Wednesday 4 November 2015

Microsoft Links Open-Source Arms with Linux Frenemy Red Hat


Microsoft just inked a new deal with longtime rival Red Hat to support the company’s version of Linux on Microsoft’s cloud service Azure.

Customers can already run Linux on Azure, but the new partnership will expand support for running so-called “hybrid clouds,” in which applications may exist in both private data centers and on public cloud services. More significantly, Microsoft and Red Hat support teams will work together from the same facilities to support Red Hat customers using Azure. Microsoft vice president of cloud and enterprise Scott Guthrie said during a webcast today that this is the first time that he knows of that Microsoft has “co-located” support teams with another company.

The deal is the latest example of Microsoft playing nice with a former rival. “When we started [Red Hat Enterprise Linux] I never would have thought we’d do this,” Red Hat president of product and technology Paul Cormier said during the webcast.

As recently as 2007, Microsoft was threatening to sue Linux users for patent infringement, though it soon backed down. But the information technology world has changed since then, and Microsoft has had to change along with it. Linux and open source software have gone from being a fringe movement in the 1980s and `90s to being merely controversial in the early 2000s to being business as usual today.

The business reasons for the partnership are fairly simple, Cormier said. Red Hat’s customers, especially those at large companies, tend to run a mix of different technologies, including both Linux and Microsoft, and they want those technologies to communicate with each other without hassle. Red Hat and Microsoft first linked arms in 2009 to ensure compatibility between their virtual machine Technologies, a deal that followed a controversial partnership between Microsoft and Novell in 2006 that shielded SUSE Linux users from Microsoft’s lawsuits.

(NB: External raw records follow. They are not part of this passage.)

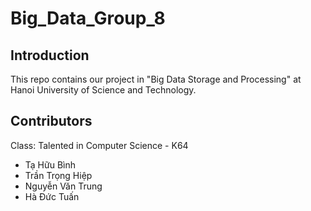 # Big_Data_Group_8

## Introduction
This repo contains our project in "Big Data Storage and Processing" at Hanoi University of Science and Technology.  

## Contributors
Class: Talented in Computer Science - K64
+ Tạ Hữu Bình
+ Trần Trọng Hiệp
+ Nguyễn Văn Trung 
+ Hà Đức Tuấn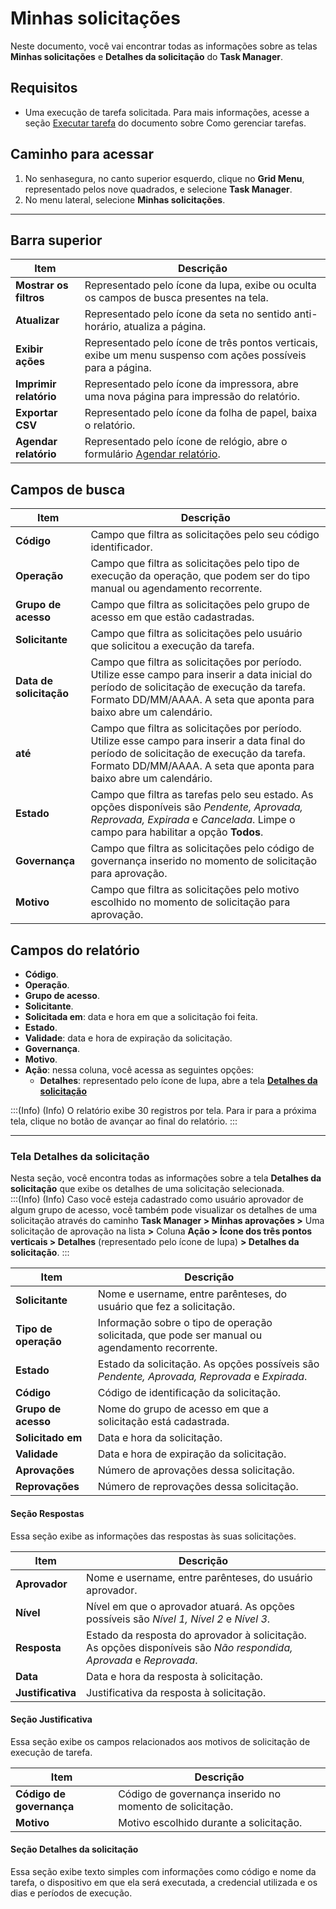 # Minhas solicitações

Neste documento, você vai encontrar todas as informações sobre as telas **Minhas solicitações** e **Detalhes da solicitação** do **Task Manager**.

## Requisitos
* Uma execução de tarefa solicitada. Para mais informações, acesse a seção [Executar tarefa](/v3-33/docs/pt/task-manager-how-to-manage-tasks#executar-uma-tarefa) do documento sobre Como gerenciar tarefas.

## Caminho para acessar
1. No senhasegura, no canto superior esquerdo, clique no **Grid Menu**, representado pelos nove quadrados, e selecione **Task Manager**.
2. No menu lateral, selecione **Minhas solicitações**. 

---

## Barra superior

| **Item**| **Descrição**|
|----|----|
| **Mostrar os filtros** | Representado pelo ícone da lupa, exibe ou oculta os campos de busca presentes na tela.|
| **Atualizar**| Representado pelo ícone da seta no sentido anti-horário, atualiza a página.|
| **Exibir ações**| Representado pelo ícone de três pontos verticais, exibe um menu suspenso com ações possíveis para a página.|
| **Imprimir relatório** | Representado pelo ícone da impressora, abre uma nova página para impressão do relatório.|
| **Exportar CSV**| Representado pelo ícone da folha de papel, baixa o relatório.|
| **Agendar relatório** | Representado pelo ícone de relógio, abre o formulário [Agendar relatório](/v3-33/docs/pt/general-information-how-to-issue-download-and-schedule-device-reports).|

## Campos de busca

| **Item**| **Descrição**|
|----|----|
| **Código**| Campo que filtra as solicitações pelo seu código identificador.|
| **Operação**| Campo que filtra as solicitações pelo tipo de execução da operação, que podem ser do tipo manual ou agendamento recorrente.|
| **Grupo de acesso** | Campo que filtra as solicitações pelo grupo de acesso em que estão cadastradas.|
| **Solicitante**| Campo que filtra as solicitações pelo usuário que solicitou a execução da tarefa.|
| **Data de solicitação** | Campo que filtra as solicitações por período. Utilize esse campo para inserir a data inicial do período de solicitação de execução da tarefa. Formato DD/MM/AAAA. A seta que aponta para baixo abre um calendário. |
| **até**| Campo que filtra as solicitações por período. Utilize esse campo para inserir a data final do período de solicitação de execução da tarefa. Formato DD/MM/AAAA. A seta que aponta para baixo abre um calendário. |
| **Estado**| Campo que filtra as tarefas pelo seu estado. As opções disponíveis são *Pendente, Aprovada, Reprovada, Expirada* e *Cancelada*. Limpe o campo para habilitar a opção **Todos**.|
| **Governança**| Campo que filtra as solicitações pelo código de governança inserido no momento de solicitação para aprovação.|
| **Motivo**| Campo que filtra as solicitações pelo motivo escolhido no momento de solicitação para aprovação.|

## Campos do relatório

- **Código**.
- **Operação**.
- **Grupo de acesso**.
- **Solicitante**.
- **Solicitada em**: data e hora em que a solicitação foi feita.
- **Estado**.
- **Validade**: data e hora de expiração da solicitação.
- **Governança**.
- **Motivo**.
- **Ação**: nessa coluna, você acessa as seguintes opções:
  - **Detalhes**:  representado pelo ícone de lupa, abre a tela [**Detalhes da solicitação**](/v3-33/docs/pt/task-manager-my-requests#tela-detalhes-da-solicitação)

:::(Info) (Info)
O relatório exibe 30 registros por tela. Para ir para a próxima tela, clique no botão de avançar ao final do relatório.
:::

---
### Tela Detalhes da solicitação

Nesta seção, você encontra todas as informações sobre a tela **Detalhes da solicitação** que exibe os detalhes de uma solicitação selecionada.  
:::(Info) (Info)
Caso você esteja cadastrado como usuário aprovador de algum grupo de acesso, você também pode visualizar os detalhes de uma solicitação através do caminho **Task Manager > Minhas aprovações >** Uma solicitação de aprovação na lista **>** Coluna **Ação >  Ícone dos três pontos verticais > Detalhes** (representado pelo ícone de lupa)  **> Detalhes da solicitação**.
:::

| **Item**| **Descrição**|
|----|----|
| **Solicitante**| Nome e username, entre parênteses, do usuário que fez a solicitação. |
| **Tipo de operação** | Informação sobre o tipo de operação solicitada, que pode ser manual ou agendamento recorrente. |
| **Estado**| Estado da solicitação. As opções possíveis são *Pendente, Aprovada, Reprovada* e *Expirada*. |
| **Código**| Código de identificação da solicitação.|
| **Grupo de acesso** | Nome do grupo de acesso em que a solicitação está cadastrada.|
| **Solicitado em**  | Data e hora da solicitação.|
| **Validade**| Data e hora de expiração da solicitação.|
| **Aprovações**| Número de aprovações dessa solicitação.|
| **Reprovações**| Número de reprovações dessa solicitação.|

#### Seção Respostas
Essa seção exibe as informações das respostas às suas solicitações. 

| **Item**| **Descrição**|
|----|----|
| **Aprovador**| Nome e username, entre parênteses, do usuário aprovador.|
| **Nível**| Nível em que o aprovador atuará. As opções possíveis são *Nível 1, Nível 2* e *Nível 3*. |
| **Resposta**| Estado da resposta do aprovador à solicitação. As opções disponíveis são *Não respondida, Aprovada* e *Reprovada*. |
| **Data**| Data e hora da resposta à solicitação.|
| **Justificativa**  | Justificativa da resposta à solicitação.|

#### Seção Justificativa
Essa seção exibe os campos relacionados aos motivos de solicitação de execução de tarefa.

| **Item**| **Descrição**|
|----|----|
| **Código de governança** | Código de governança inserido no momento de solicitação. |
| **Motivo**| Motivo escolhido durante a solicitação.|

#### Seção Detalhes da solicitação

Essa seção exibe texto simples com informações como código e nome da tarefa, o dispositivo em que ela será executada, a credencial utilizada e os dias e períodos de execução.

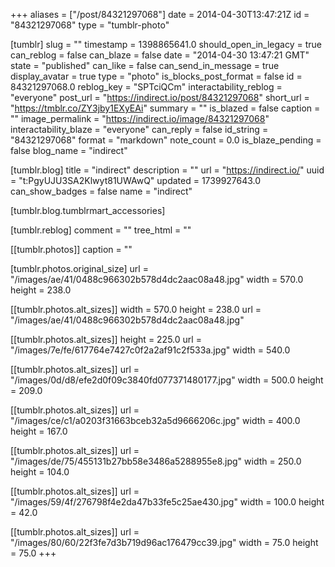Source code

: +++
aliases = ["/post/84321297068"]
date = 2014-04-30T13:47:21Z
id = "84321297068"
type = "tumblr-photo"

[tumblr]
slug = ""
timestamp = 1398865641.0
should_open_in_legacy = true
can_reblog = false
can_blaze = false
date = "2014-04-30 13:47:21 GMT"
state = "published"
can_like = false
can_send_in_message = true
display_avatar = true
type = "photo"
is_blocks_post_format = false
id = 84321297068.0
reblog_key = "SPTciQCm"
interactability_reblog = "everyone"
post_url = "https://indirect.io/post/84321297068"
short_url = "https://tmblr.co/ZY3jby1EXyEAi"
summary = ""
is_blazed = false
caption = ""
image_permalink = "https://indirect.io/image/84321297068"
interactability_blaze = "everyone"
can_reply = false
id_string = "84321297068"
format = "markdown"
note_count = 0.0
is_blaze_pending = false
blog_name = "indirect"

[tumblr.blog]
title = "indirect"
description = ""
url = "https://indirect.io/"
uuid = "t:PgyUJU3SA2Klwyt81UWAwQ"
updated = 1739927643.0
can_show_badges = false
name = "indirect"

[tumblr.blog.tumblrmart_accessories]

[tumblr.reblog]
comment = ""
tree_html = ""

[[tumblr.photos]]
caption = ""

[tumblr.photos.original_size]
url = "/images/ae/41/0488c966302b578d4dc2aac08a48.jpg"
width = 570.0
height = 238.0

[[tumblr.photos.alt_sizes]]
width = 570.0
height = 238.0
url = "/images/ae/41/0488c966302b578d4dc2aac08a48.jpg"

[[tumblr.photos.alt_sizes]]
height = 225.0
url = "/images/7e/fe/617764e7427c0f2a2af91c2f533a.jpg"
width = 540.0

[[tumblr.photos.alt_sizes]]
url = "/images/0d/d8/efe2d0f09c3840fd077371480177.jpg"
width = 500.0
height = 209.0

[[tumblr.photos.alt_sizes]]
url = "/images/ce/c1/a0203f31663bceb32a5d9666206c.jpg"
width = 400.0
height = 167.0

[[tumblr.photos.alt_sizes]]
url = "/images/de/75/455131b27bb58e3486a5288955e8.jpg"
width = 250.0
height = 104.0

[[tumblr.photos.alt_sizes]]
url = "/images/59/4f/276798f4e2da47b33fe5c25ae430.jpg"
width = 100.0
height = 42.0

[[tumblr.photos.alt_sizes]]
url = "/images/80/60/22f3fe7d3b719d96ac176479cc39.jpg"
width = 75.0
height = 75.0
+++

Microsoft’s relationships with the open source community have gradually thawed since then. The company started supporting Linux on Azure in 2012, and now roughly 25 percent of all Azure instances run Linux. Last September the company revealed that it was even using a custom version of Linux behind the scenes to help run Azure. But Microsoft’s biggest turnaround was probably its release of its programming framework .NET to the open source community—the closed world of Microsoft opening up.